Exercise instructions =>
List each line of the data in which the string "apply" appears.
=== Data for this exercise ===
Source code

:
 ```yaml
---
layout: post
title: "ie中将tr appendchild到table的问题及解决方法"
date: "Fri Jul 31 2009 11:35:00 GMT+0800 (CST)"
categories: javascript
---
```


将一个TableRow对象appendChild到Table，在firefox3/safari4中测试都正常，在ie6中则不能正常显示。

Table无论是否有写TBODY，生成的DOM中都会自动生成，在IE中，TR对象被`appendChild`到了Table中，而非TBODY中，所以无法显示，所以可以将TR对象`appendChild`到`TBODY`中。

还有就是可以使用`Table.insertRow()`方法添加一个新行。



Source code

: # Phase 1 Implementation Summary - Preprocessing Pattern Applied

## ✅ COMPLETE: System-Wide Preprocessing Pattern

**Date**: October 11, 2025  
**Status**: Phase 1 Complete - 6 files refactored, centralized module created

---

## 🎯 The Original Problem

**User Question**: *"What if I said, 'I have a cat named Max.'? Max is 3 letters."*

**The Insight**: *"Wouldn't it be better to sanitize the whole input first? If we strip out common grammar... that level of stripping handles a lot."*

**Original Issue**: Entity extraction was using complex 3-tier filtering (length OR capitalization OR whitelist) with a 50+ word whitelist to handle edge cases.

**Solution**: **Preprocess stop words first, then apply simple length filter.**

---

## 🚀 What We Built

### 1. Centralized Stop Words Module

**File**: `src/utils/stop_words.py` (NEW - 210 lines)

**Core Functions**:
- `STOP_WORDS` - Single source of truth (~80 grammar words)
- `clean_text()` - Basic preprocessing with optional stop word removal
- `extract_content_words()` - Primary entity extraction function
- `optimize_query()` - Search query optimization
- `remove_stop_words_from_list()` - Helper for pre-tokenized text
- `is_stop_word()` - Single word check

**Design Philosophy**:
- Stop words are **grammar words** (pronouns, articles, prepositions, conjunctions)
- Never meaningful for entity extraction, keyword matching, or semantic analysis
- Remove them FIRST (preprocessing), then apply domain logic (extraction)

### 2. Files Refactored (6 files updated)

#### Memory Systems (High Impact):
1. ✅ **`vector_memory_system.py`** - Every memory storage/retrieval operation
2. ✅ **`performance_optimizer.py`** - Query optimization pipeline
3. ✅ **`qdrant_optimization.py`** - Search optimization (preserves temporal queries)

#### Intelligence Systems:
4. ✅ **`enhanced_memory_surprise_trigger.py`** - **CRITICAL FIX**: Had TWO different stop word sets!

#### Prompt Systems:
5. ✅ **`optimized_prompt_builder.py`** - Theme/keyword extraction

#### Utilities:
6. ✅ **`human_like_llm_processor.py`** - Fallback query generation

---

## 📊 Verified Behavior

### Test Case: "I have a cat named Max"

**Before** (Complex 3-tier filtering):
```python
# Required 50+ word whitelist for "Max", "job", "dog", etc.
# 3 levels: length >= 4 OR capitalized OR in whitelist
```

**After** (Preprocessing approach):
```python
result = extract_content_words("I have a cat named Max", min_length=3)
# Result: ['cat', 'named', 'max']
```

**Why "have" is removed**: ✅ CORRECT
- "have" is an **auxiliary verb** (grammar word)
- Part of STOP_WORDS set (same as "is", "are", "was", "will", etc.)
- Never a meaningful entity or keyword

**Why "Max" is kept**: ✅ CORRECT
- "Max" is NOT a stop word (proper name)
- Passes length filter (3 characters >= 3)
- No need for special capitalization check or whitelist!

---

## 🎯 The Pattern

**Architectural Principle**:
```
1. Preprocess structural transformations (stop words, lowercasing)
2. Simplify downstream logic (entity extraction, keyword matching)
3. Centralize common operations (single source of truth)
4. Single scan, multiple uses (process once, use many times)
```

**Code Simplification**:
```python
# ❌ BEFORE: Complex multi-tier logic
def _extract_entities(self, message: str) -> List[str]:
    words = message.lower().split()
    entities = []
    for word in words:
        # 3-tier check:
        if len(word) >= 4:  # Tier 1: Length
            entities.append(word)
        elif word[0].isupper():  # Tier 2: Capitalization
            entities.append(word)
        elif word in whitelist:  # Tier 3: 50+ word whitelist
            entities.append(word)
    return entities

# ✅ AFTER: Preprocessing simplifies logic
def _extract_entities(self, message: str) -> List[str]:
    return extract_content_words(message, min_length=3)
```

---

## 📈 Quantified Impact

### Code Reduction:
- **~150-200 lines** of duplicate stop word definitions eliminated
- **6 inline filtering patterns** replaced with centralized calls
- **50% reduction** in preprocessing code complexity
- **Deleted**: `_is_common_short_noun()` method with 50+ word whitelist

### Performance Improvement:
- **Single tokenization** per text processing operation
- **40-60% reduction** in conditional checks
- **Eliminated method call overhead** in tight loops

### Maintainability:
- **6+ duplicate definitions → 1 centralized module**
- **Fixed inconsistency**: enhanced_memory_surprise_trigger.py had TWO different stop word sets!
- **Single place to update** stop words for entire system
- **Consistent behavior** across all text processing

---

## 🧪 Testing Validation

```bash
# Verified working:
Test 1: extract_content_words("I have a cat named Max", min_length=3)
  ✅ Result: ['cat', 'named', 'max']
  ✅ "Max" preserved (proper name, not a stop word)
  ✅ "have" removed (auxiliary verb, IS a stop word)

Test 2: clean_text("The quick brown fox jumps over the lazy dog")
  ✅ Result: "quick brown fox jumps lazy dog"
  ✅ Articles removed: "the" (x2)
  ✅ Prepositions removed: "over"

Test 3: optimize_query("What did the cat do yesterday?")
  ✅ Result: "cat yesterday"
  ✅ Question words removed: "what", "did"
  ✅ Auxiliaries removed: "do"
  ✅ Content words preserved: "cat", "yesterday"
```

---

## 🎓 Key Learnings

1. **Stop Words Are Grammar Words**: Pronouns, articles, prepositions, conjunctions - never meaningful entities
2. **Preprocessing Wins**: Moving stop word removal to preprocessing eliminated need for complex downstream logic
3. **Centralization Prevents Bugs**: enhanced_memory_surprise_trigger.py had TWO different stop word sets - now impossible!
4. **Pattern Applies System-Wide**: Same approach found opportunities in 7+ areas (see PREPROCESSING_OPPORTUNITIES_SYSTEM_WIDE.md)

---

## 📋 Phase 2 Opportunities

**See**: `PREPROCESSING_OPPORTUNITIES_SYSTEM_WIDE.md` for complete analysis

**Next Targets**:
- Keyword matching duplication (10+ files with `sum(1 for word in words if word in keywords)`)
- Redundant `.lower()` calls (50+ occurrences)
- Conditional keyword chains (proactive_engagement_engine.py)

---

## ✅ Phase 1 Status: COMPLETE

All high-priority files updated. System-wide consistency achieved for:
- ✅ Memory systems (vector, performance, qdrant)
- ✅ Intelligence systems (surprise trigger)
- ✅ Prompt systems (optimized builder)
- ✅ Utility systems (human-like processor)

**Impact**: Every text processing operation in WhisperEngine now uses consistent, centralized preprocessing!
===
Answer for this exercise =>
**Solution**: **Preprocess stop words first, then apply simple length filter.**
- Remove them FIRST (preprocessing), then apply domain logic (extraction)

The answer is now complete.